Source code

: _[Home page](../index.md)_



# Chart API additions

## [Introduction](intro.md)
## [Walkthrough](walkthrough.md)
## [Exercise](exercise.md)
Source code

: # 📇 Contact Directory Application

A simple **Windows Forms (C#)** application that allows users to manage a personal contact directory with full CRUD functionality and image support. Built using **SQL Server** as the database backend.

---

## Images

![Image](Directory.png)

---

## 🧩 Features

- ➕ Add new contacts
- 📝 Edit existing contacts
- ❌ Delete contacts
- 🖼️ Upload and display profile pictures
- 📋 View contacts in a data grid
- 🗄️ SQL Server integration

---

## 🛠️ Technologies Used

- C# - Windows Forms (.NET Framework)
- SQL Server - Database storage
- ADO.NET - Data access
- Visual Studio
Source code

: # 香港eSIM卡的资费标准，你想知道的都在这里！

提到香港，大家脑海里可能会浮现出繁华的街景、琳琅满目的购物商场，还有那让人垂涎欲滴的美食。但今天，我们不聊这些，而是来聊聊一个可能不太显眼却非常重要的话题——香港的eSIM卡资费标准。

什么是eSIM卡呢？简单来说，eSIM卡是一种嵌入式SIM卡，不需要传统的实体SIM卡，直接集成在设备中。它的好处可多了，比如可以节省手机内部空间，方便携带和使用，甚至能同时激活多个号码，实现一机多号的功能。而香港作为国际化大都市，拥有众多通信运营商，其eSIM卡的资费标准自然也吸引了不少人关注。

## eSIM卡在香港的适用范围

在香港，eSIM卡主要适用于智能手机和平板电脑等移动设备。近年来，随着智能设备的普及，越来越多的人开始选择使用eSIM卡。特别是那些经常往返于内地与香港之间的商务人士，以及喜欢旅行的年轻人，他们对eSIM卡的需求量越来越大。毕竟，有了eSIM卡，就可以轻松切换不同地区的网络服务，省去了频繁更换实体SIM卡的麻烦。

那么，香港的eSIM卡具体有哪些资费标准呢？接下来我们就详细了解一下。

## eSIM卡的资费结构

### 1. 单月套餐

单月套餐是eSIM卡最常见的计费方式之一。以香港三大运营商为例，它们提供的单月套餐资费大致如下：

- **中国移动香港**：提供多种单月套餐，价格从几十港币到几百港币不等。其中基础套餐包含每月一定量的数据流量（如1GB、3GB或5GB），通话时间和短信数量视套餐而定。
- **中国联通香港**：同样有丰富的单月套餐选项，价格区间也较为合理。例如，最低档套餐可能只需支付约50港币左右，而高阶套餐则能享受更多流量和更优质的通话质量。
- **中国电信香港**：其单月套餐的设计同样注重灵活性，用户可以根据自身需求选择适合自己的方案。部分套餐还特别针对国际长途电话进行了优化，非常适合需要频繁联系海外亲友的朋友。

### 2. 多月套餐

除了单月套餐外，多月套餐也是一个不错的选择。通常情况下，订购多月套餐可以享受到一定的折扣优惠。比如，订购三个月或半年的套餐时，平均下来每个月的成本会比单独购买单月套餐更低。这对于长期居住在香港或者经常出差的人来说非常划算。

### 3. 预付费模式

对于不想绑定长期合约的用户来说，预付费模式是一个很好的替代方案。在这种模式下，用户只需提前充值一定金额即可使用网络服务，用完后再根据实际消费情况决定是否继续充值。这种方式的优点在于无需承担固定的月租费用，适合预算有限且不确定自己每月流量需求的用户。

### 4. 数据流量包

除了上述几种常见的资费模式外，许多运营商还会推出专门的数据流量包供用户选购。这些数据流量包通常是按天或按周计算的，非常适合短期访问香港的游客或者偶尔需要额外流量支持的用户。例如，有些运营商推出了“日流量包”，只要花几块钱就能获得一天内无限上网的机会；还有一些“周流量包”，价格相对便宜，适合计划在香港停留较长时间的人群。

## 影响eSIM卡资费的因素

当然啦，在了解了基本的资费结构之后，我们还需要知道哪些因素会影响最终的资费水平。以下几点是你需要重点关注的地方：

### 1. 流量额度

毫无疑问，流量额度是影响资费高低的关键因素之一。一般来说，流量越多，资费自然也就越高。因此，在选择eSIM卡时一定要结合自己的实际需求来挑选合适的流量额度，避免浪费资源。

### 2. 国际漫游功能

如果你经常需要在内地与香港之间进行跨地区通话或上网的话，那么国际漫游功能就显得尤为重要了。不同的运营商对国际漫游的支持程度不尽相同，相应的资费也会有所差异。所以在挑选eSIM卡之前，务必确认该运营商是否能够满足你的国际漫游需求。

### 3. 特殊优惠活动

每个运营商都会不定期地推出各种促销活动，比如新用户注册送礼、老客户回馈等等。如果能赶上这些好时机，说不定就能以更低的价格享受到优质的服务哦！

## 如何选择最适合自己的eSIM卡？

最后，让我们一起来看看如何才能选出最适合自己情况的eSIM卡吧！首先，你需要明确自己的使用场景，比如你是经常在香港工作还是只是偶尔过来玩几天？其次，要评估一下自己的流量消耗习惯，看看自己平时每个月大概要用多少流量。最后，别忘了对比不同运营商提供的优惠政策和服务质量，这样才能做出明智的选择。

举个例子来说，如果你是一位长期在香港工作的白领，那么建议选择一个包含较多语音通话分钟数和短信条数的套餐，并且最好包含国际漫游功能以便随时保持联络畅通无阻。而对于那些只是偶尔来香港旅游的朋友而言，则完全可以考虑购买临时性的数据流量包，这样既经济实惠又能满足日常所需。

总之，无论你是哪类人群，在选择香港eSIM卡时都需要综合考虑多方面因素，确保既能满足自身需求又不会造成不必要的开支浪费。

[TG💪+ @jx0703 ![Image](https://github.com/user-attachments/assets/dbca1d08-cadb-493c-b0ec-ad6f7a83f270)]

--- --- ---

### Your instructions
The answer must be every line from the records above that contains "Forms".

### Solution to this problem
A simple **Windows Forms (C#)** application that allows users to manage a personal contact directory with full CRUD functionality and image support. Built using **SQL Server** as the database backend.
- C# - Windows Forms (.NET Framework)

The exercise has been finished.